Among the four European species a clear trend across time can be observed. The earliest species, V. gennevauxi from the Ypresian, was relatively small with no pronounced ornamentation. It was immediately followed by V. hantkeni from the Ypresian to Lutetian, which marks an increase in size and better developed ridges and a single horn, although still relatively short and blunt. V. bellardii developed a second horn and has already obtained a large size of 280 mm, which is only exceeded by the Priabonian V. bizzottoi. This last species represents the final stage in the evolution of the genus with a massive size of 335 mm, well pronounced dorsal ridges and large, pointed and curved horns. This trend mirrors what is observed in the genus Gisortia, with the two species G. tuberculata and G. coombii showing a clear change of abundance from the Ypresian to Lutetian, with the later species gradually becoming more common than the former. Size increase can also be seen in the southern hemisphere with Zoila and Umbilia, which gradually increase in size throughout the Paleogene.

The extinction of the lineage was likely a result of the rapid climatic changes that occurred as the Eocene transitioned into the Oligocene, heavily affecting sealife and leading to a faunal turnover between basal cowries such as Vicetia to more derived Neogene lineages.

==Paleoecology==
The Monte Postale Alveolina limestone, where the type species is found, preserves an environment that housed corall reefs during the Ypresian.

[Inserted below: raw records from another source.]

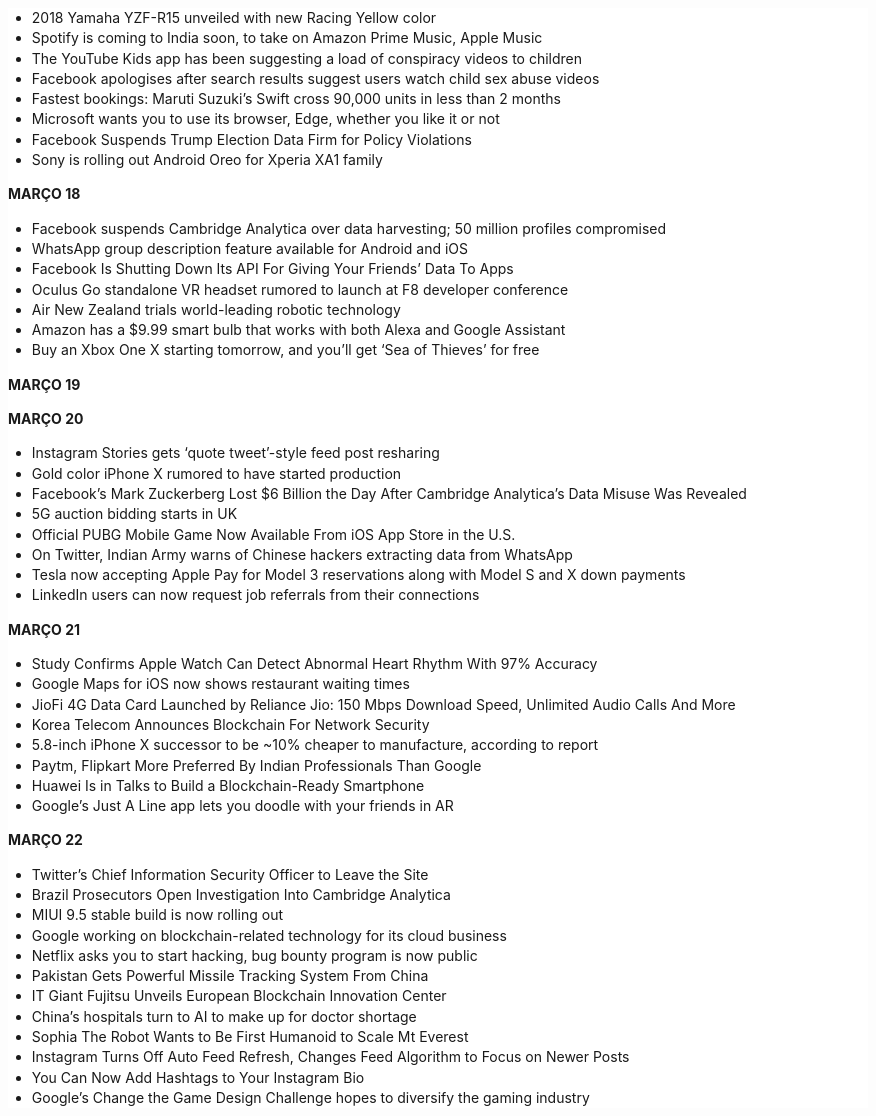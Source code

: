 - 2018 Yamaha YZF-R15 unveiled with new Racing Yellow color
- Spotify is coming to India soon, to take on Amazon Prime Music, Apple Music
- The YouTube Kids app has been suggesting a load of conspiracy videos to children
- Facebook apologises after search results suggest users watch child sex abuse videos
- Fastest bookings: Maruti Suzuki’s Swift cross 90,000 units in less than 2 months
- Microsoft wants you to use its browser, Edge, whether you like it or not
- Facebook Suspends Trump Election Data Firm for Policy Violations
- Sony is rolling out Android Oreo for Xperia XA1 family

**MARÇO 18**

- Facebook suspends Cambridge Analytica over data harvesting; 50 million profiles compromised
- WhatsApp group description feature available for Android and iOS
- Facebook Is Shutting Down Its API For Giving Your Friends’ Data To Apps
- Oculus Go standalone VR headset rumored to launch at F8 developer conference
- Air New Zealand trials world-leading robotic technology
- Amazon has a $9.99 smart bulb that works with both Alexa and Google Assistant
- Buy an Xbox One X starting tomorrow, and you’ll get ‘Sea of Thieves’ for free

**MARÇO 19**

**MARÇO 20**

- Instagram Stories gets ‘quote tweet’-style feed post resharing
- Gold color iPhone X rumored to have started production
- Facebook’s Mark Zuckerberg Lost $6 Billion the Day After Cambridge Analytica’s Data Misuse Was Revealed
- 5G auction bidding starts in UK
- Official PUBG Mobile Game Now Available From iOS App Store in the U.S.
- On Twitter, Indian Army warns of Chinese hackers extracting data from WhatsApp
- Tesla now accepting Apple Pay for Model 3 reservations along with Model S and X down payments
- LinkedIn users can now request job referrals from their connections

**MARÇO 21**

- Study Confirms Apple Watch Can Detect Abnormal Heart Rhythm With 97% Accuracy
- Google Maps for iOS now shows restaurant waiting times
- JioFi 4G Data Card Launched by Reliance Jio: 150 Mbps Download Speed, Unlimited Audio Calls And More
- Korea Telecom Announces Blockchain For Network Security
- 5.8-inch iPhone X successor to be ~10% cheaper to manufacture, according to report
- Paytm, Flipkart More Preferred By Indian Professionals Than Google
- Huawei Is in Talks to Build a Blockchain-Ready Smartphone
- Google’s Just A Line app lets you doodle with your friends in AR

**MARÇO 22**

- Twitter’s Chief Information Security Officer to Leave the Site
- Brazil Prosecutors Open Investigation Into Cambridge Analytica
- MIUI 9.5 stable build is now rolling out
- Google working on blockchain-related technology for its cloud business
- Netflix asks you to start hacking, bug bounty program is now public
- Pakistan Gets Powerful Missile Tracking System From China
- IT Giant Fujitsu Unveils European Blockchain Innovation Center
- China’s hospitals turn to AI to make up for doctor shortage
- Sophia The Robot Wants to Be First Humanoid to Scale Mt Everest
- Instagram Turns Off Auto Feed Refresh, Changes Feed Algorithm to Focus on Newer Posts
- You Can Now Add Hashtags to Your Instagram Bio
- Google’s Change the Game Design Challenge hopes to diversify the gaming industry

Archicypraea lioyi was abundant and herbivores like Cerithium chaperi and Pseudobellardia gomphoceras. In the Spanish Ésera valley it co-occurred with Nummulites alongside other large molluscs and in Catalonia V. bellardii was found in association with Campanile and Velates as well as large deeper water forms like Discocyclina, bryozoans and echinoderms. Assuming a diet similar to their modern relatives, these giant cowries likely fed on sponges at depths of 30-50 m where they would be in competition with columbellids. It is also possible that they fed on algea, in which case they would have competed for resources with true conchs and other gastropods. Thus they may have been predators with a slow metabolism but great freedom of movement preying on immobile prey with poor nutritional value and later may have become herbivorous. The characteristic ridges and horns may have been used as a form of defense from larger animals.